Vienna Watersports Arena

About
- Locale: Vienna, Austria
- Managing agent: Austrian Canoe Federation
- Main shape: Loop
- Adjustable: Yes
- Water source: New Danube River Channel
- Pumped: Yes
- Practice pool: Yes
- Grandstands: Bleachers
- Canoe lift: Yes
- Facilities: Yes
- Construction: 2010-2013
- Opening date: August 2013

Stats
- Length: 255 metres (837 ft)
- Drop: 3.75 metres (12 ft)
- Slope: 1.5% (80 ft/mile)
- Flowrate: 12 m^{3}/s (420 cu ft/s)

= Vienna Watersports Arena =

Whitewater venue in Vienna, Austria

The Vienna Watersports Arena is an artificial whitewater venue for canoe and kayak slalom competition in Vienna, Austria, the only such facility in Austria. It also serves as a family water park, with guided raft trips and practice times for individual boaters. Located across the Danube from the city, on Danube Island, it pumps its water from the New Danube river channel. It opened in August 2013; the following June it hosted the 2014 European Canoe Slalom Championships.

==Venue==

The course was designed by Hydrostadium, the French engineering firm responsible for many of the world's artificial whitewater courses.
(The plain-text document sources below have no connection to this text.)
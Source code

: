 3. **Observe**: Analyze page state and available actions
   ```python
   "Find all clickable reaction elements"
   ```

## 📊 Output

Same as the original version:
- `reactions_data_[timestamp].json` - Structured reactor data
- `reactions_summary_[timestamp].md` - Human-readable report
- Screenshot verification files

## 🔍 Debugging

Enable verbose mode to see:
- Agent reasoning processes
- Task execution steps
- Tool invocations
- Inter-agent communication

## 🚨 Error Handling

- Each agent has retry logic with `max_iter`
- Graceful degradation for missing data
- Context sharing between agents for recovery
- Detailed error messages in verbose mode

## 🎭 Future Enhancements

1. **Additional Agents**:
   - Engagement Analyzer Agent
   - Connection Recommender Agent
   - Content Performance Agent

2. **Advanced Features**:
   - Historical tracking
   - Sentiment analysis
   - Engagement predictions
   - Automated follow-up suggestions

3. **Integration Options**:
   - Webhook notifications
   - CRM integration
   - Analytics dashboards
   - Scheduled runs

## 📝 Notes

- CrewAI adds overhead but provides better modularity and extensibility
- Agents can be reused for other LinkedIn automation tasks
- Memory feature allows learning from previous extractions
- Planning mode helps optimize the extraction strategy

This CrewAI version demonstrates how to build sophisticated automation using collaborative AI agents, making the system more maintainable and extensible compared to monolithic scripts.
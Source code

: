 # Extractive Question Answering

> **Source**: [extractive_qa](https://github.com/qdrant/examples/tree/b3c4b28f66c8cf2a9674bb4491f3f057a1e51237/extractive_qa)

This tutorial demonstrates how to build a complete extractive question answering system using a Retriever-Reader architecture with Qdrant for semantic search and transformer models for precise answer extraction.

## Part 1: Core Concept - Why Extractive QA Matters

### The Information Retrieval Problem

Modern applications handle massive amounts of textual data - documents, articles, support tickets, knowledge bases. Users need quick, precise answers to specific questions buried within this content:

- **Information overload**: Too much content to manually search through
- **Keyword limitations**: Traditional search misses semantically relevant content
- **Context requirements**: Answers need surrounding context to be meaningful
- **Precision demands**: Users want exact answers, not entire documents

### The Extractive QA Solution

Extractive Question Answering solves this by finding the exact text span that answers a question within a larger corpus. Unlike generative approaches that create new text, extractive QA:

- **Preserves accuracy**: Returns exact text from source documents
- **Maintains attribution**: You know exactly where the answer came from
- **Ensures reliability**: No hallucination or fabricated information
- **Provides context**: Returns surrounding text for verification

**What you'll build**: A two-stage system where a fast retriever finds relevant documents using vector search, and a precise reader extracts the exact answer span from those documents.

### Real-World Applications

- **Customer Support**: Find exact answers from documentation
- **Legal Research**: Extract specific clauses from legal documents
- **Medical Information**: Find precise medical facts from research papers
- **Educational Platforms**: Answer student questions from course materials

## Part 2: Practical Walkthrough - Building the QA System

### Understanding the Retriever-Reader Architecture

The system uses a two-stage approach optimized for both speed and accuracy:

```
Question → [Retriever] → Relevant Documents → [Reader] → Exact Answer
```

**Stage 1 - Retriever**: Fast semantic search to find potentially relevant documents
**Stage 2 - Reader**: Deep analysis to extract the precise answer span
The chief financial backer is Verbund, Austria's largest electricity producer—hence the German language name "Verbund-Wasserarena." Its modest cost of 5.1 million € ($6.4 million) is one-fourth the cost of the similar facility at Cardiff and only 13% of the cost of Lee Valley, the large venue built for the 2012 Olympics in London. It meets the minimum Olympic standards of 250 meters, 1.5% slope, and 12 m3/s streamflow. The concrete channel has vertical sides, with concrete steps in the eddies formed by wide spots. The flow diverters are adjustable hexagonal green plastic bollards.

To avoid the need for expensive water filters, the facility is drained once a week and refilled with fresh water from the New Danube.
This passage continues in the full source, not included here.